◆ **The task**: In the listing below, find the line with "From above steps" and the line with "As churn prediction". Repeat those two lines and all lines between them exactly.
═══
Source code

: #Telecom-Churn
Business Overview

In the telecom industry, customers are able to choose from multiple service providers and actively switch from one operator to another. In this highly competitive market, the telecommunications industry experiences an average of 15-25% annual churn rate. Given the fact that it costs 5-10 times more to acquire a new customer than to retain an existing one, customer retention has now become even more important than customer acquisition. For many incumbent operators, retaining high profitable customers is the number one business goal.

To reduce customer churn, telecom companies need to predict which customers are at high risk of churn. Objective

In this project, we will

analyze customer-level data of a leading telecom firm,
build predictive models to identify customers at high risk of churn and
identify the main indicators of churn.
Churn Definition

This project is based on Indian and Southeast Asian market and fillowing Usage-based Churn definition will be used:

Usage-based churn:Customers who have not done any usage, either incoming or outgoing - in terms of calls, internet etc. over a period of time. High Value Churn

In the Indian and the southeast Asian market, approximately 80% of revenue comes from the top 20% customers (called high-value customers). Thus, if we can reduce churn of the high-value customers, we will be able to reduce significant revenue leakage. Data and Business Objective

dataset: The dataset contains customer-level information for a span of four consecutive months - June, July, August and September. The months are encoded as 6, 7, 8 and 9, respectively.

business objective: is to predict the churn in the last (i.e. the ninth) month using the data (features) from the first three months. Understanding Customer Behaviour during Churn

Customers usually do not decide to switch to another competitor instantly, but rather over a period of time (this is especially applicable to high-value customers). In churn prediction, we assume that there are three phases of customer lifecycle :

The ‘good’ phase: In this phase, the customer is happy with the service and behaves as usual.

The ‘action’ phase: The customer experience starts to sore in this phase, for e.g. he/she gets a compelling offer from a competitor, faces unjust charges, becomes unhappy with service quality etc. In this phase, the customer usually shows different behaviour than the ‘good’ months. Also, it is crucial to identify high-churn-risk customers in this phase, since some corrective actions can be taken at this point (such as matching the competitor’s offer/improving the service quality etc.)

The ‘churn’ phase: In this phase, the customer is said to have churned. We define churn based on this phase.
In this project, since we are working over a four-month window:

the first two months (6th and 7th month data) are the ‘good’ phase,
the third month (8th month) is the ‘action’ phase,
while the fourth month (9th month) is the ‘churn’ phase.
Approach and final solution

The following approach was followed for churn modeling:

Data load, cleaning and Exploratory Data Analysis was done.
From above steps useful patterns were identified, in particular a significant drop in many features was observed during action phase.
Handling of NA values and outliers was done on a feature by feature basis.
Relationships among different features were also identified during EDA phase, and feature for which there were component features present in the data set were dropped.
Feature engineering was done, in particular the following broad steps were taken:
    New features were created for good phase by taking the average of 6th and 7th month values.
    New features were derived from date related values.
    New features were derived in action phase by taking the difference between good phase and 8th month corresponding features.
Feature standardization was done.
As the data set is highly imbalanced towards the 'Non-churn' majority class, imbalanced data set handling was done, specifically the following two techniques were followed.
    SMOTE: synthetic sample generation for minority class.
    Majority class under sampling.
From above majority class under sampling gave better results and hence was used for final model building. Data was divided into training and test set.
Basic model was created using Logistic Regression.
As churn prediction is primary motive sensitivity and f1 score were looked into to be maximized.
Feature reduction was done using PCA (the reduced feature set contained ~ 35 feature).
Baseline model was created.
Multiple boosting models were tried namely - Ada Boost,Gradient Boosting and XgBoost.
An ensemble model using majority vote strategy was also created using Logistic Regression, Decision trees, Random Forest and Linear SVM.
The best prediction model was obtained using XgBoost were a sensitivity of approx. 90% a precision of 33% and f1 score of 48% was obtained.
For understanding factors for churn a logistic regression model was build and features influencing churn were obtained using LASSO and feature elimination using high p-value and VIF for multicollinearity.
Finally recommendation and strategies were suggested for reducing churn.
═══
◆ **Reply**:
From above steps useful patterns were identified, in particular a significant drop in many features was observed during action phase.
Handling of NA values and outliers was done on a feature by feature basis.
Relationships among different features were also identified during EDA phase, and feature for which there were component features present in the data set were dropped.
Feature engineering was done, in particular the following broad steps were taken:
    New features were created for good phase by taking the average of 6th and 7th month values.
    New features were derived from date related values.
    New features were derived in action phase by taking the difference between good phase and 8th month corresponding features.
Feature standardization was done.
As the data set is highly imbalanced towards the 'Non-churn' majority class, imbalanced data set handling was done, specifically the following two techniques were followed.
    SMOTE: synthetic sample generation for minority class.
    Majority class under sampling.
From above majority class under sampling gave better results and hence was used for final model building. Data was divided into training and test set.
Basic model was created using Logistic Regression.
As churn prediction is primary motive sensitivity and f1 score were looked into to be maximized.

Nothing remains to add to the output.